Mark, Sounds to me you just described a MES DEA R4 from Metric Mind. If they would only continue to work. Al Swackhammer www.evalbum.com/2430




> Mark Grasser wrote:
> 
> > All understood. If the heating element were put into a small 1 gallon
> > aluminum tank, used a small high temp pump, used a PWM controller run by a
> ...


----------



## EVDL List (Jul 27, 2007)

Went and looked at the MES DEA R4, expensive at $600.00, my opinion of
course. I am curious, at 158 degrees F it isn't going to heat much. Typical
ICE runs at 200 to 210 degrees F.


Sincerely,
Mark Grasser



-----Original Message-----
From: [email protected] [mailto:[email protected]] On Behalf
Of Al Swackhammer
Sent: Friday, December 30, 2011 4:01 PM
To: Electric Vehicle Discussion List
Subject: Re: [EVDL] Why conversions don't keep water heat (was: heaters)

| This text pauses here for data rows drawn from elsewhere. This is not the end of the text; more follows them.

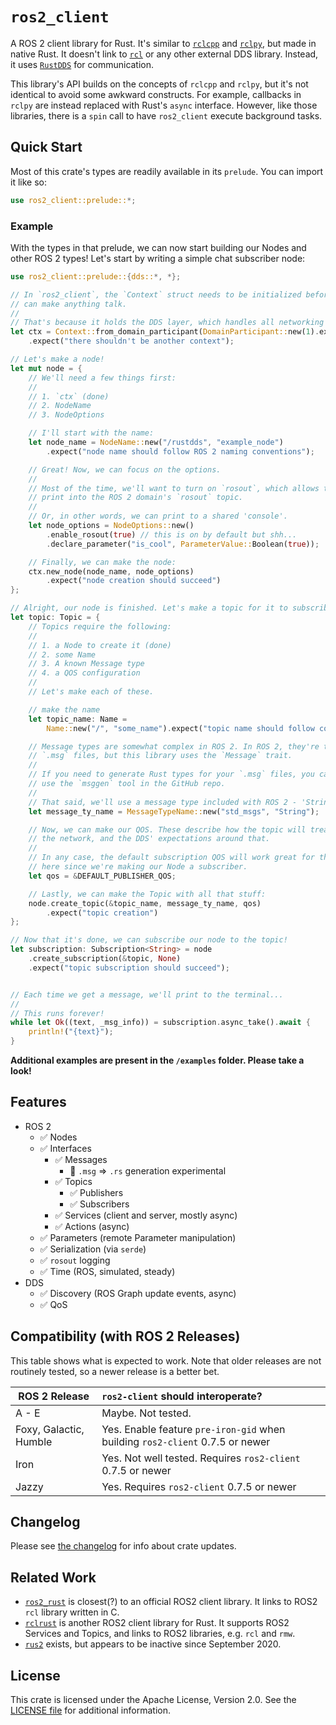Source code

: <!-- cargo-rdme start -->

# `ros2_client`

A ROS 2 client library for Rust. It's similar to [`rclcpp`](https://docs.ros.org/en/rolling/p/rclcpp/) and [`rclpy`](https://docs.ros.org/en/rolling/p/rclpy/), but made in native Rust. It doesn't link to [`rcl`](https://github.com/ros2/rcl) or any other external DDS library. Instead, it uses [`RustDDS`](https://github.com/jhelovuo/RustDDS) for communication.

This library's API builds on the concepts of `rclcpp` and `rclpy`, but it's not identical to avoid some awkward constructs. For example, callbacks in `rclpy` are instead replaced with Rust's `async` interface. However, like those libraries, there is a `spin` call to have `ros2_client` execute background tasks.

## Quick Start

Most of this crate's types are readily available in its `prelude`. You can import it like so:

```rust
use ros2_client::prelude::*;
```

### Example

With the types in that prelude, we can now start building our Nodes and other ROS 2 types! Let's start by writing a simple chat subscriber node:

```rust
use ros2_client::prelude::{dds::*, *};

// In `ros2_client`, the `Context` struct needs to be initialized before you
// can make anything talk.
//
// That's because it holds the DDS layer, which handles all networking here.
let ctx = Context::from_domain_participant(DomainParticipant::new(1).expect("dds security"))
    .expect("there shouldn't be another context");

// Let's make a node!
let mut node = {
    // We'll need a few things first:
    //
    // 1. `ctx` (done)
    // 2. NodeName
    // 3. NodeOptions

    // I'll start with the name:
    let node_name = NodeName::new("/rustdds", "example_node")
        .expect("node name should follow ROS 2 naming conventions");

    // Great! Now, we can focus on the options.
    //
    // Most of the time, we'll want to turn on `rosout`, which allows the node to
    // print into the ROS 2 domain's `rosout` topic.
    //
    // Or, in other words, we can print to a shared 'console'.
    let node_options = NodeOptions::new()
        .enable_rosout(true) // this is on by default but shh...
        .declare_parameter("is_cool", ParameterValue::Boolean(true));

    // Finally, we can make the node:
    ctx.new_node(node_name, node_options)
        .expect("node creation should succeed")
};

// Alright, our node is finished. Let's make a topic for it to subscribe to!
let topic: Topic = {
    // Topics require the following:
    //
    // 1. a Node to create it (done)
    // 2. some Name
    // 3. A known Message type
    // 4. a QOS configuration
    //
    // Let's make each of these.

    // make the name
    let topic_name: Name =
        Name::new("/", "some_name").expect("topic name should follow conventions");

    // Message types are somewhat complex in ROS 2. In ROS 2, they're typically
    // `.msg` files, but this library uses the `Message` trait.
    //
    // If you need to generate Rust types for your `.msg` files, you can
    // use the `msggen` tool in the GitHub repo.
    //
    // That said, we'll use a message type included with ROS 2 - 'String'!
    let message_ty_name = MessageTypeName::new("std_msgs", "String");

    // Now, we can make our QOS. These describe how the topic will treat
    // the network, and the DDS' expectations around that.
    //
    // In any case, the default subscription QOS will work great for this
    // here since we're making our Node a subscriber.
    let qos = &DEFAULT_PUBLISHER_QOS;

    // Lastly, we can make the Topic with all that stuff:
    node.create_topic(&topic_name, message_ty_name, qos)
        .expect("topic creation")
};

// Now that it's done, we can subscribe our node to the topic!
let subscription: Subscription<String> = node
    .create_subscription(&topic, None)
    .expect("topic subscription should succeed");


// Each time we get a message, we'll print to the terminal...
//
// This runs forever!
while let Ok((text, _msg_info)) = subscription.async_take().await {
    println!("{text}");
}
```

**Additional examples are present in the `/examples` folder. Please take a look!**

## Features

- ROS 2
  - ✅ Nodes
  - ✅ Interfaces
    - ✅ Messages
        - 🚧 `.msg` => `.rs` generation experimental
    - ✅ Topics
        - ✅ Publishers
        - ✅ Subscribers
    - ✅ Services (client and server, mostly async)
    - ✅ Actions (async)
  - ✅ Parameters (remote Parameter manipulation)
  - ✅ Serialization (via `serde`)
  - ✅ `rosout` logging
  - ✅ Time (ROS, simulated, steady)
- DDS
  - ✅ Discovery (ROS Graph update events, async)
  - ✅ QoS

## Compatibility (with ROS 2 Releases)

This table shows what is expected to work. Note that older releases are not routinely tested, so a newer release is a better bet.

| ROS 2 Release | `ros2-client` should interoperate? |
| ------------- | :------------ |
| A - E         | Maybe. Not tested. |
| Foxy, Galactic, Humble | Yes. Enable feature `pre-iron-gid` when building `ros2-client` 0.7.5 or newer |
| Iron  | Yes. Not well tested. Requires `ros2-client` 0.7.5 or newer |
| Jazzy | Yes. Requires `ros2-client` 0.7.5 or newer |

## Changelog

Please see [the changelog](./CHANGELOG.md) for info about crate updates.

## Related Work

- [`ros2_rust`](https://github.com/ros2-rust/ros2_rust) is closest(?) to an official ROS2 client library. It links to ROS2 `rcl` library written in C.
- [`rclrust`](https://github.com/rclrust/rclrust) is another ROS2 client library for Rust. It supports ROS2 Services and Topics, and links to ROS2 libraries, e.g. `rcl` and `rmw`.
- [`rus2`](https://github.com/marshalshi/rus2) exists, but appears to be inactive since September 2020.

## License

This crate is licensed under the Apache License, Version 2.0. See the [LICENSE file](./LICENSE) for additional information.

<!-- cargo-rdme end -->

Mark, Sounds to me you just described a MES DEA R4 from Metric Mind. If
they would only continue to work. Al Swackhammer www.evalbum.com/2430




> Mark Grasser wrote:
> 
> > All understood. If the heating element were put into a small 1 gallon
> > aluminum tank, used a small high temp pump, used a PWM controller run by a
> ...


----------



## EVDL List (Jul 27, 2007)

Mark, I agree. 158 degrees was never real warm. Thank goodness I installed seat heaters. But now that the brains of it have quit, I was told by Metric Mind that it is not serviceable. So I am in the process in an attempt to use the elements inside using a Albright contactor and thermostat to turn on and off. It has a nice pump and insulated tank. I hope I can make it work. Al




> Mark Grasser wrote:
> 
> > Went and looked at the MES DEA R4, expensive at $600.00, my opinion of
> > course. I am curious, at 158 degrees F it isn't going to heat much. Typical
> ...


----------



## EVDL List (Jul 27, 2007)

I just finished installing a RM4 in my Honda del Sol a few weeks ago. I
think it heats up quite well. I find it blows hot enough air that I have to
temper it (slightly) with cold air at the heater controls. It also heats up
pretty quickly. I'm getting warmish air out within a couple minutes and
very warm within a couple more minutes. (3 kw model). I could take precise
measurements if anyone likes.

The only thing I'm thinking of doing different: I used the dash AC switch
to control the heater control and the circulating pump. I could save energy
and raise the efficiency if I could turn off the heater but still circulate
the hot water. I would turn off the heater half-way to work. I just need
to find another switch or put in a timer on the heater enable.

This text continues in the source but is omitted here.